BEGIN Input

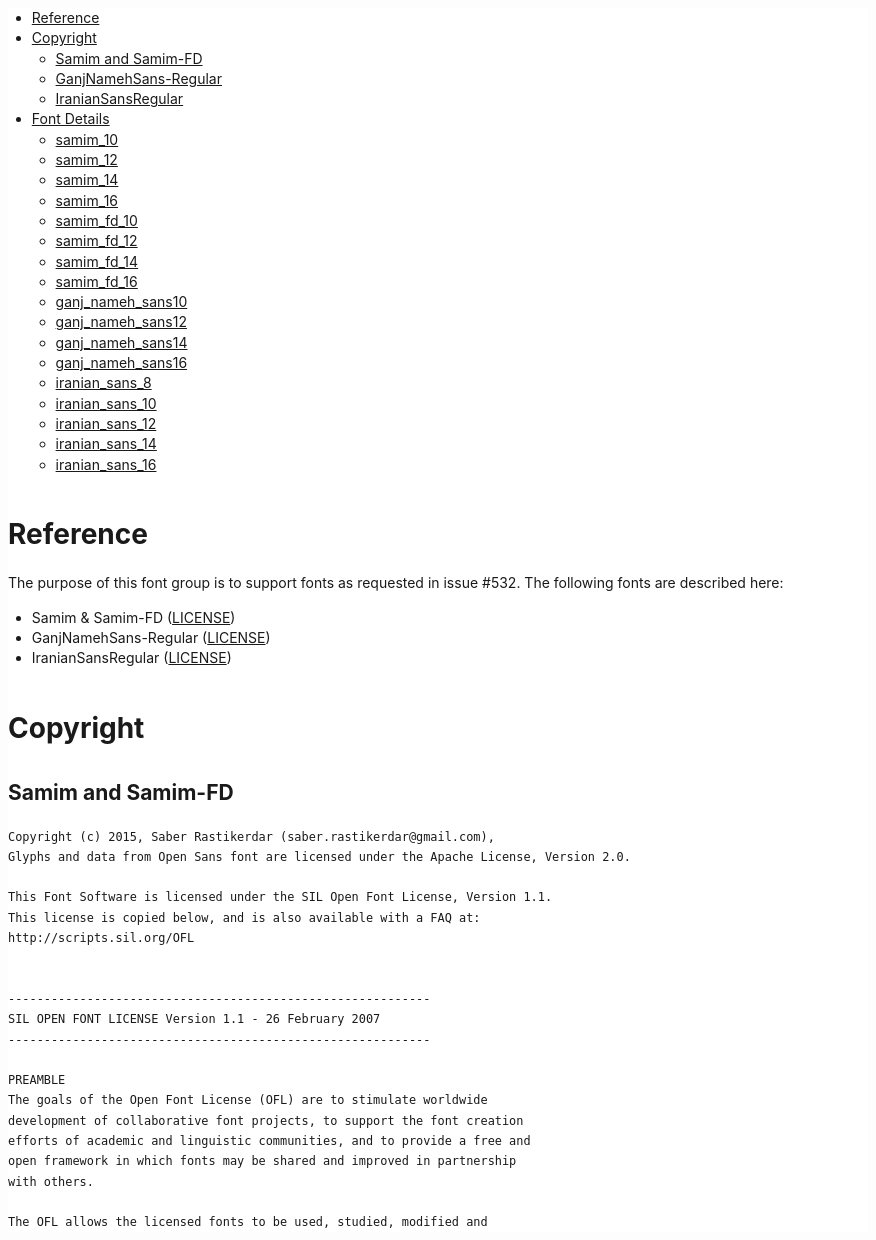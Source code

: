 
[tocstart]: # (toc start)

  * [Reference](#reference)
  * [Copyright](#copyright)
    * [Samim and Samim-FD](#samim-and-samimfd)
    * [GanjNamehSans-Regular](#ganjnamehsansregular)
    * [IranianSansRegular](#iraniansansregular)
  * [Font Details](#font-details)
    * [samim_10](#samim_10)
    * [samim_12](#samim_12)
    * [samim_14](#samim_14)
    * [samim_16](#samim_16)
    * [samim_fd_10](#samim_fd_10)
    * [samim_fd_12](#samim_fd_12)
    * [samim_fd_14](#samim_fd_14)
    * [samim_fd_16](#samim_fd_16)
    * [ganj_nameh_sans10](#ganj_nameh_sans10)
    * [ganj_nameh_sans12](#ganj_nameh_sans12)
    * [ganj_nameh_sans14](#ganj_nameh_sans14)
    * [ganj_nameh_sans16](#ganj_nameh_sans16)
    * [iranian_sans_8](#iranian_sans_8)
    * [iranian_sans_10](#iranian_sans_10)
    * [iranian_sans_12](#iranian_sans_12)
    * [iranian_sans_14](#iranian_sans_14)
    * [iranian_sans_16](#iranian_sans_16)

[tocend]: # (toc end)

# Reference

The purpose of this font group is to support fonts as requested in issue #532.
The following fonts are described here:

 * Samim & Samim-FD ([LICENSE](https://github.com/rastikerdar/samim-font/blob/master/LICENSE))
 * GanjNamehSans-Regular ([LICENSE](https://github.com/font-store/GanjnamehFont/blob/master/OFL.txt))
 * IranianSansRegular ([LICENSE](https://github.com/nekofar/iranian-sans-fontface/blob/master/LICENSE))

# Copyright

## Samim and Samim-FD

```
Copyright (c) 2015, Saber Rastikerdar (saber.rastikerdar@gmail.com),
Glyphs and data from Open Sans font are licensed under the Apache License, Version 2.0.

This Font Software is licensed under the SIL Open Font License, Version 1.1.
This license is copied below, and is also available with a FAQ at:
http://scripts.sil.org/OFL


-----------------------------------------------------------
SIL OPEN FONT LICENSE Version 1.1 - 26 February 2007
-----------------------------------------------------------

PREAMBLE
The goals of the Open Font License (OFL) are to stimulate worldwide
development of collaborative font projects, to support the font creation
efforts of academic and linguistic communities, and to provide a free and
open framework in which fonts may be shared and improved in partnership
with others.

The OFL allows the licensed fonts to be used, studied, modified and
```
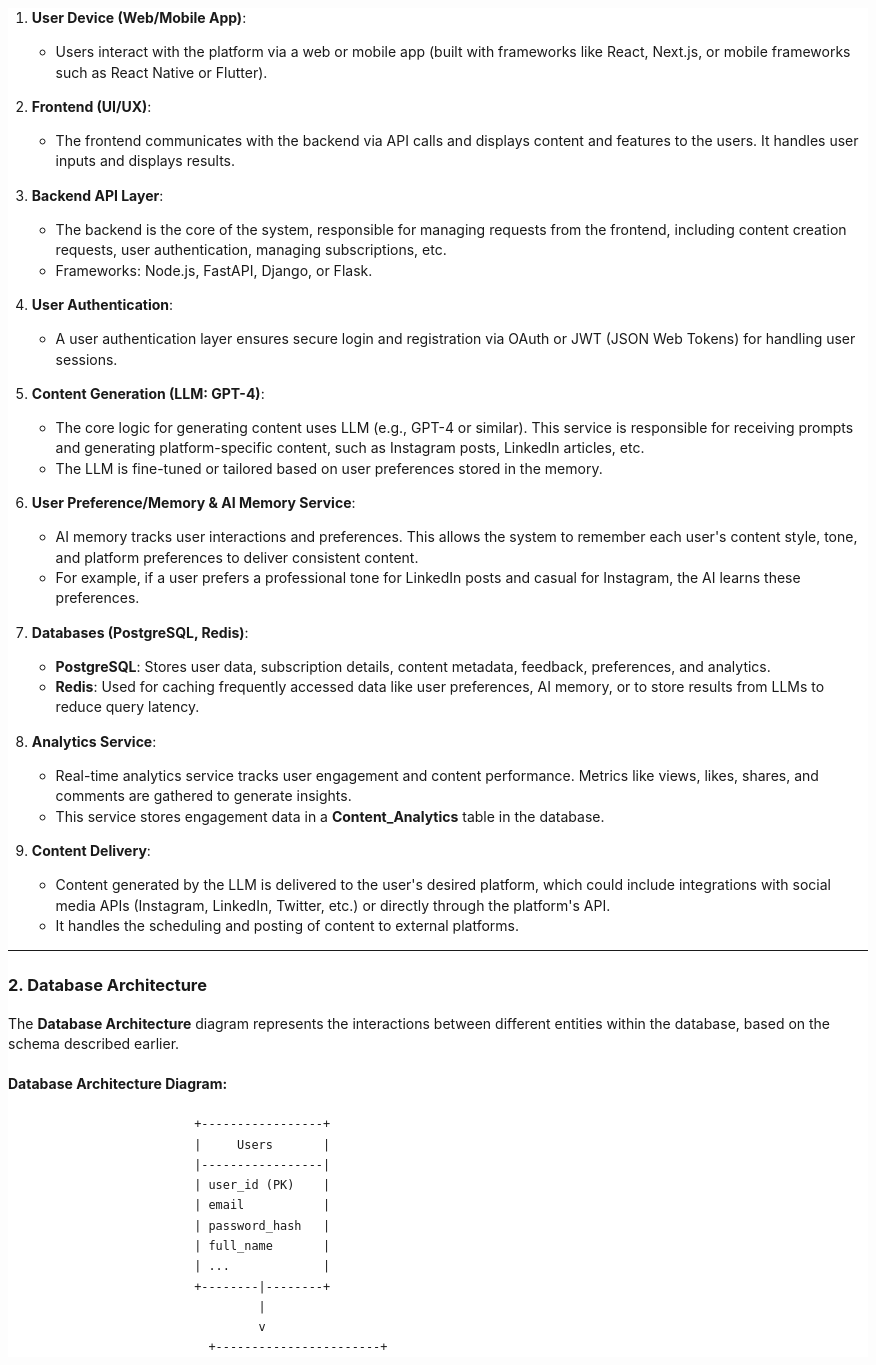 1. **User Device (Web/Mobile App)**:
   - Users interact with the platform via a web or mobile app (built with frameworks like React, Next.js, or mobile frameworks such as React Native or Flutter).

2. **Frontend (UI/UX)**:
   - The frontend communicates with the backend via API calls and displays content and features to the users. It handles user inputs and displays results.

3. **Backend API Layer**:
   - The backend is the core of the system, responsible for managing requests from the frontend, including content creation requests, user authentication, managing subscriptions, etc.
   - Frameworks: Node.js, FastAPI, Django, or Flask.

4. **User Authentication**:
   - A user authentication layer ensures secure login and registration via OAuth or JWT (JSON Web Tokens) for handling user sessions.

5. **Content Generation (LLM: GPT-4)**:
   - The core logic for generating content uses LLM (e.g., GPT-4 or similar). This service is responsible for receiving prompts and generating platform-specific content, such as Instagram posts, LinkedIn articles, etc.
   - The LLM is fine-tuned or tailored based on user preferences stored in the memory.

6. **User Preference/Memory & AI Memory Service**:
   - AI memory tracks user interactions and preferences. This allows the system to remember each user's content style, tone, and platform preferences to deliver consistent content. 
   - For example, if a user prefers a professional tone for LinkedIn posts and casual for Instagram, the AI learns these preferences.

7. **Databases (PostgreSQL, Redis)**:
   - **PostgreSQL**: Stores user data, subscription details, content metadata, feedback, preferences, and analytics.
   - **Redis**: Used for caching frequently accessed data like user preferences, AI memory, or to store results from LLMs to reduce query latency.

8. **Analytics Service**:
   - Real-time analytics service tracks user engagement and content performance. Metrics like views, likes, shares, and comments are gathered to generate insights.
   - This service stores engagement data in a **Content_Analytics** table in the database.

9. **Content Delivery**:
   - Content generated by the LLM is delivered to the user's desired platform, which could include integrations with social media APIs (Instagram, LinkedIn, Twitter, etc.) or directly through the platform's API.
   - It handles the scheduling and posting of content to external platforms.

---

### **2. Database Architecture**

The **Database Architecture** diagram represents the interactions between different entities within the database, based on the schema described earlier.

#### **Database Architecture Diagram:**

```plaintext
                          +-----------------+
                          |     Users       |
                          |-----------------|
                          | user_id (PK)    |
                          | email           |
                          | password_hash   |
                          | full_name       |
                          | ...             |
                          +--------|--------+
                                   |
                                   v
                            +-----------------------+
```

END Input

Each entry above must come back exactly as written. Drop the images.

Source code

: 
[tocstart]: # (toc start)

  * [Reference](#reference)
  * [Copyright](#copyright)
    * [Samim and Samim-FD](#samim-and-samimfd)
    * [GanjNamehSans-Regular](#ganjnamehsansregular)
    * [IranianSansRegular](#iraniansansregular)
  * [Font Details](#font-details)
    * [samim_10](#samim_10)
    * [samim_12](#samim_12)
    * [samim_14](#samim_14)
    * [samim_16](#samim_16)
    * [samim_fd_10](#samim_fd_10)
    * [samim_fd_12](#samim_fd_12)
    * [samim_fd_14](#samim_fd_14)
    * [samim_fd_16](#samim_fd_16)
    * [ganj_nameh_sans10](#ganj_nameh_sans10)
    * [ganj_nameh_sans12](#ganj_nameh_sans12)
    * [ganj_nameh_sans14](#ganj_nameh_sans14)
    * [ganj_nameh_sans16](#ganj_nameh_sans16)
    * [iranian_sans_8](#iranian_sans_8)
    * [iranian_sans_10](#iranian_sans_10)
    * [iranian_sans_12](#iranian_sans_12)
    * [iranian_sans_14](#iranian_sans_14)
    * [iranian_sans_16](#iranian_sans_16)

[tocend]: # (toc end)

# Reference

The purpose of this font group is to support fonts as requested in issue #532.
The following fonts are described here:

 * Samim & Samim-FD ([LICENSE](https://github.com/rastikerdar/samim-font/blob/master/LICENSE))
 * GanjNamehSans-Regular ([LICENSE](https://github.com/font-store/GanjnamehFont/blob/master/OFL.txt))
 * IranianSansRegular ([LICENSE](https://github.com/nekofar/iranian-sans-fontface/blob/master/LICENSE))

# Copyright

## Samim and Samim-FD

```
Copyright (c) 2015, Saber Rastikerdar (saber.rastikerdar@gmail.com),
Glyphs and data from Open Sans font are licensed under the Apache License, Version 2.0.

This Font Software is licensed under the SIL Open Font License, Version 1.1.
This license is copied below, and is also available with a FAQ at:
http://scripts.sil.org/OFL


-----------------------------------------------------------
SIL OPEN FONT LICENSE Version 1.1 - 26 February 2007
-----------------------------------------------------------

PREAMBLE
The goals of the Open Font License (OFL) are to stimulate worldwide
development of collaborative font projects, to support the font creation
efforts of academic and linguistic communities, and to provide a free and
open framework in which fonts may be shared and improved in partnership
with others.

The OFL allows the licensed fonts to be used, studied, modified and
```
 1. **User Device (Web/Mobile App)**:
   - Users interact with the platform via a web or mobile app (built with frameworks like React, Next.js, or mobile frameworks such as React Native or Flutter).

2. **Frontend (UI/UX)**:
   - The frontend communicates with the backend via API calls and displays content and features to the users. It handles user inputs and displays results.

3. **Backend API Layer**:
   - The backend is the core of the system, responsible for managing requests from the frontend, including content creation requests, user authentication, managing subscriptions, etc.
   - Frameworks: Node.js, FastAPI, Django, or Flask.

4. **User Authentication**:
   - A user authentication layer ensures secure login and registration via OAuth or JWT (JSON Web Tokens) for handling user sessions.

5. **Content Generation (LLM: GPT-4)**:
   - The core logic for generating content uses LLM (e.g., GPT-4 or similar). This service is responsible for receiving prompts and generating platform-specific content, such as Instagram posts, LinkedIn articles, etc.
   - The LLM is fine-tuned or tailored based on user preferences stored in the memory.

6. **User Preference/Memory & AI Memory Service**:
   - AI memory tracks user interactions and preferences. This allows the system to remember each user's content style, tone, and platform preferences to deliver consistent content. 
   - For example, if a user prefers a professional tone for LinkedIn posts and casual for Instagram, the AI learns these preferences.

7. **Databases (PostgreSQL, Redis)**:
   - **PostgreSQL**: Stores user data, subscription details, content metadata, feedback, preferences, and analytics.
   - **Redis**: Used for caching frequently accessed data like user preferences, AI memory, or to store results from LLMs to reduce query latency.

8. **Analytics Service**:
   - Real-time analytics service tracks user engagement and content performance. Metrics like views, likes, shares, and comments are gathered to generate insights.
   - This service stores engagement data in a **Content_Analytics** table in the database.

9. **Content Delivery**:
   - Content generated by the LLM is delivered to the user's desired platform, which could include integrations with social media APIs (Instagram, LinkedIn, Twitter, etc.) or directly through the platform's API.
   - It handles the scheduling and posting of content to external platforms.

---

### **2. Database Architecture**

The **Database Architecture** diagram represents the interactions between different entities within the database, based on the schema described earlier.

#### **Database Architecture Diagram:**

```plaintext
                          +-----------------+
                          |     Users       |
                          |-----------------|
                          | user_id (PK)    |
                          | email           |
                          | password_hash   |
                          | full_name       |
                          | ...             |
                          +--------|--------+
                                   |
                                   v
                            +-----------------------+
```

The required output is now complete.